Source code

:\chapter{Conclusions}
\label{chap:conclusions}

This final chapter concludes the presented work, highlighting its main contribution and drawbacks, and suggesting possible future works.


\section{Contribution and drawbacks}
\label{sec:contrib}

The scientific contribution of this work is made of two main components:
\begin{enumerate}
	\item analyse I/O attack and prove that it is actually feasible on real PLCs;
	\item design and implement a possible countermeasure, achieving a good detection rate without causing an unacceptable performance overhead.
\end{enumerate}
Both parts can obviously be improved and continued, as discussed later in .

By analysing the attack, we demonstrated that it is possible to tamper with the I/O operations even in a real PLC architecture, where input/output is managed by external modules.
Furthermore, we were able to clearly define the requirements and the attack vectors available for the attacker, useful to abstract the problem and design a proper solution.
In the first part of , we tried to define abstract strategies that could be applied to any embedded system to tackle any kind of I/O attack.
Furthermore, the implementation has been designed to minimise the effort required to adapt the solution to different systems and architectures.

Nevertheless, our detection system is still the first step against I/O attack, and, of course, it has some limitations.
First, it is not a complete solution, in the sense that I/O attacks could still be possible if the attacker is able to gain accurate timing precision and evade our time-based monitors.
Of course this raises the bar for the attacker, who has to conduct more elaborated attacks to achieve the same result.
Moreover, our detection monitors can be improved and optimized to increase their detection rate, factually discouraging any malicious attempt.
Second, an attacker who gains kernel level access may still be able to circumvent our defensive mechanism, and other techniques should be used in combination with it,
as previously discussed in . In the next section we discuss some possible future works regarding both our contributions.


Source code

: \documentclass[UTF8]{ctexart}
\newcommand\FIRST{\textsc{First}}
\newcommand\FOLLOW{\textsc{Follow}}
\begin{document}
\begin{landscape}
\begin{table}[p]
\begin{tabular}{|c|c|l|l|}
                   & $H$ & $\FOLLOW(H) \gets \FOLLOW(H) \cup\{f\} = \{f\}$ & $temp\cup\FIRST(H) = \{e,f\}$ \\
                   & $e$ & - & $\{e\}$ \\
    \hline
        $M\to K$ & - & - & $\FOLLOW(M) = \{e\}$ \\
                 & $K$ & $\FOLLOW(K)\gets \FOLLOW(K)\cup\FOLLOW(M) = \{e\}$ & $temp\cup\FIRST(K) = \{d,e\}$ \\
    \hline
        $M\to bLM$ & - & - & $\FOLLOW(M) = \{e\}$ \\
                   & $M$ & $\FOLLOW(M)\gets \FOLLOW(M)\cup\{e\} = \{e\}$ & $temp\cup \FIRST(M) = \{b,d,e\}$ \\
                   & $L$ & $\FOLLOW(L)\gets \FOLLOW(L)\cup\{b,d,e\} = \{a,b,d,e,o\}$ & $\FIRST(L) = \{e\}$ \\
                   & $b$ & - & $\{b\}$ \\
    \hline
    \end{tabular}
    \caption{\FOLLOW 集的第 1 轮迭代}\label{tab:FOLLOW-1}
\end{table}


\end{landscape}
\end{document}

[Aim of the exercise]
List all lines in the material containing the string "that".

[The completed task]
	\item analyse I/O attack and prove that it is actually feasible on real PLCs;
By analysing the attack, we demonstrated that it is possible to tamper with the I/O operations even in a real PLC architecture, where input/output is managed by external modules.
In the first part of , we tried to define abstract strategies that could be applied to any embedded system to tackle any kind of I/O attack.
First, it is not a complete solution, in the sense that I/O attacks could still be possible if the attacker is able to gain accurate timing precision and evade our time-based monitors.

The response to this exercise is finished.